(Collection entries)
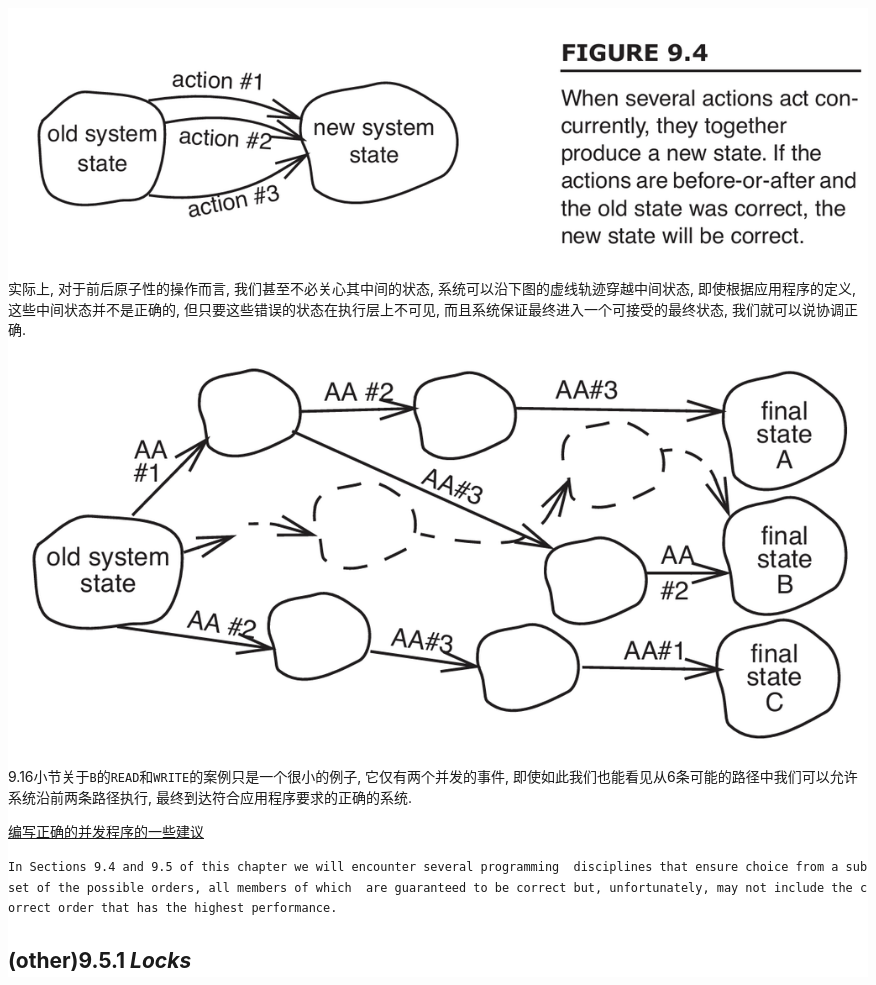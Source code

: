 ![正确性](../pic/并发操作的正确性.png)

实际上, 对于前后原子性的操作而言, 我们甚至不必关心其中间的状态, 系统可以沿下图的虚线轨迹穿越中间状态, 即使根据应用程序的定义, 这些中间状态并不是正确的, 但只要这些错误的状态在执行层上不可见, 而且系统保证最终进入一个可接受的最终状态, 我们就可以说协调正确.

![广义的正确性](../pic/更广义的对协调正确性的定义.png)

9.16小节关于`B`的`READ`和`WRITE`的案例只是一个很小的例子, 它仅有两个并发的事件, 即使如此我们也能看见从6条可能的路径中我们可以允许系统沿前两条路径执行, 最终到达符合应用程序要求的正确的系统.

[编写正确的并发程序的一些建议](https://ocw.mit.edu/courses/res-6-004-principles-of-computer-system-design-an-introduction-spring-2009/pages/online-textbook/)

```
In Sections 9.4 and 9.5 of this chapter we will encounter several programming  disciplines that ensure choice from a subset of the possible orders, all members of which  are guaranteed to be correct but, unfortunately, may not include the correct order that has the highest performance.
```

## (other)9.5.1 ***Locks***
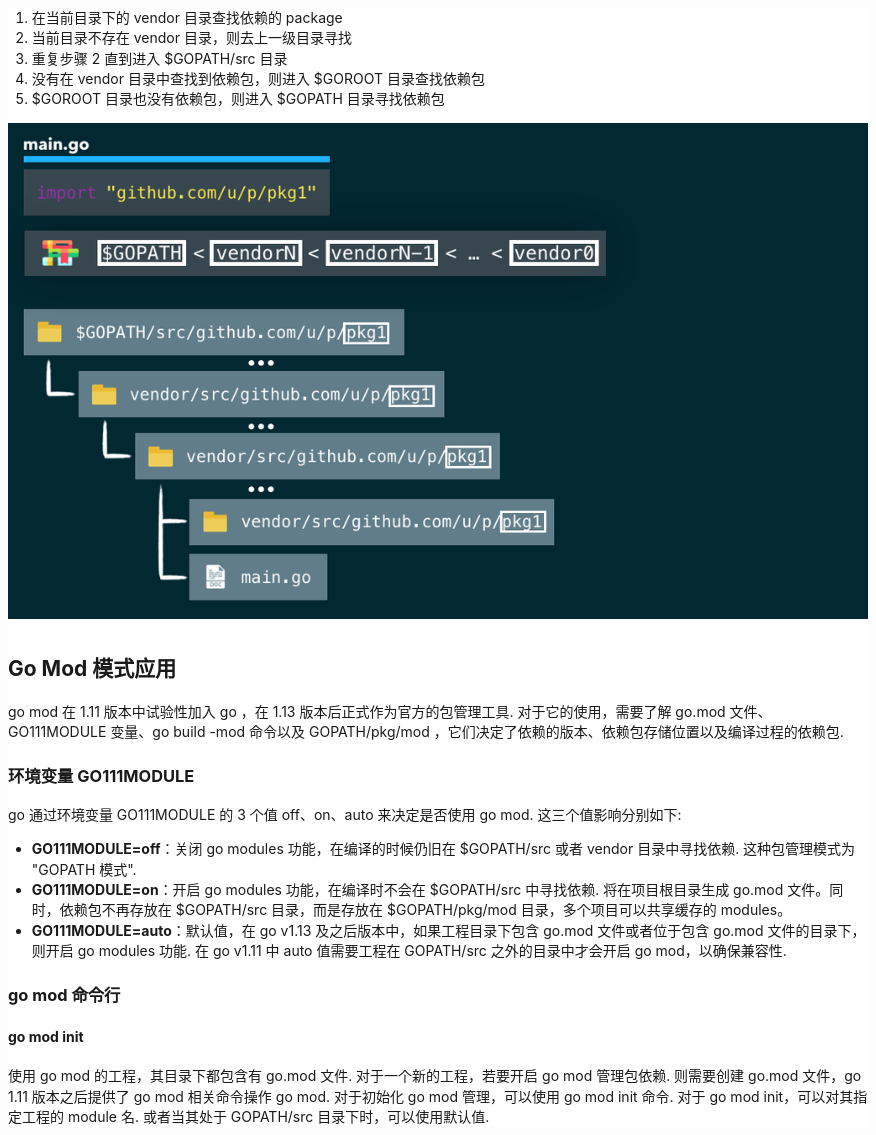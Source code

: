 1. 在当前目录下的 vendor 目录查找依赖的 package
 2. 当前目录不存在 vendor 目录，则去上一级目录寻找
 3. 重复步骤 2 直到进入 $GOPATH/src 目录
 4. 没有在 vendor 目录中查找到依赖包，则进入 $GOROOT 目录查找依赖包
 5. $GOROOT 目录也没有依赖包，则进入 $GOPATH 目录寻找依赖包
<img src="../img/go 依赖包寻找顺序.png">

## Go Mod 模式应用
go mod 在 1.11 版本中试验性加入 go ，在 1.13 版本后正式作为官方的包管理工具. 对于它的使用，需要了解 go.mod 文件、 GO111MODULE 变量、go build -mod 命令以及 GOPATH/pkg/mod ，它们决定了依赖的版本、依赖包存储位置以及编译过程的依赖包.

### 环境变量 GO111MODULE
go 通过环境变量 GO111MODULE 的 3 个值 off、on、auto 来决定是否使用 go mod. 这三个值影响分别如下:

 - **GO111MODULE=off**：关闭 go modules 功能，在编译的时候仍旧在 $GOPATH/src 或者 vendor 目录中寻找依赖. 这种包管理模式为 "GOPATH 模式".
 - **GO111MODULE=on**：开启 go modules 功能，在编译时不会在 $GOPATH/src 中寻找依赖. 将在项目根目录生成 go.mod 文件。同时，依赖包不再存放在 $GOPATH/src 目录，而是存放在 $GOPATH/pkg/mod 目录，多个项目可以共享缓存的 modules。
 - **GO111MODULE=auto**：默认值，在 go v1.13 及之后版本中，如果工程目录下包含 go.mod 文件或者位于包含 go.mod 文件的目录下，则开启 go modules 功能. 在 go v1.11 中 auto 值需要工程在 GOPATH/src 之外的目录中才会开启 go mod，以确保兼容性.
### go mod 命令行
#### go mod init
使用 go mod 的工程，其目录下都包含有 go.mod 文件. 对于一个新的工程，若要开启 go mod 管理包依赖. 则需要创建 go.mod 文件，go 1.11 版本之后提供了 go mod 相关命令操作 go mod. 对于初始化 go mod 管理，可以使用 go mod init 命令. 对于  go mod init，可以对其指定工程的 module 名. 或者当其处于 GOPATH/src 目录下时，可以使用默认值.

_ABOUT THIS TASK_
Looking over the records, find each line with the word "auto" and copy it.

_WRITTEN SOLUTION_
go 通过环境变量 GO111MODULE 的 3 个值 off、on、auto 来决定是否使用 go mod. 这三个值影响分别如下:
 - **GO111MODULE=auto**：默认值，在 go v1.13 及之后版本中，如果工程目录下包含 go.mod 文件或者位于包含 go.mod 文件的目录下，则开启 go modules 功能. 在 go v1.11 中 auto 值需要工程在 GOPATH/src 之外的目录中才会开启 go mod，以确保兼容性.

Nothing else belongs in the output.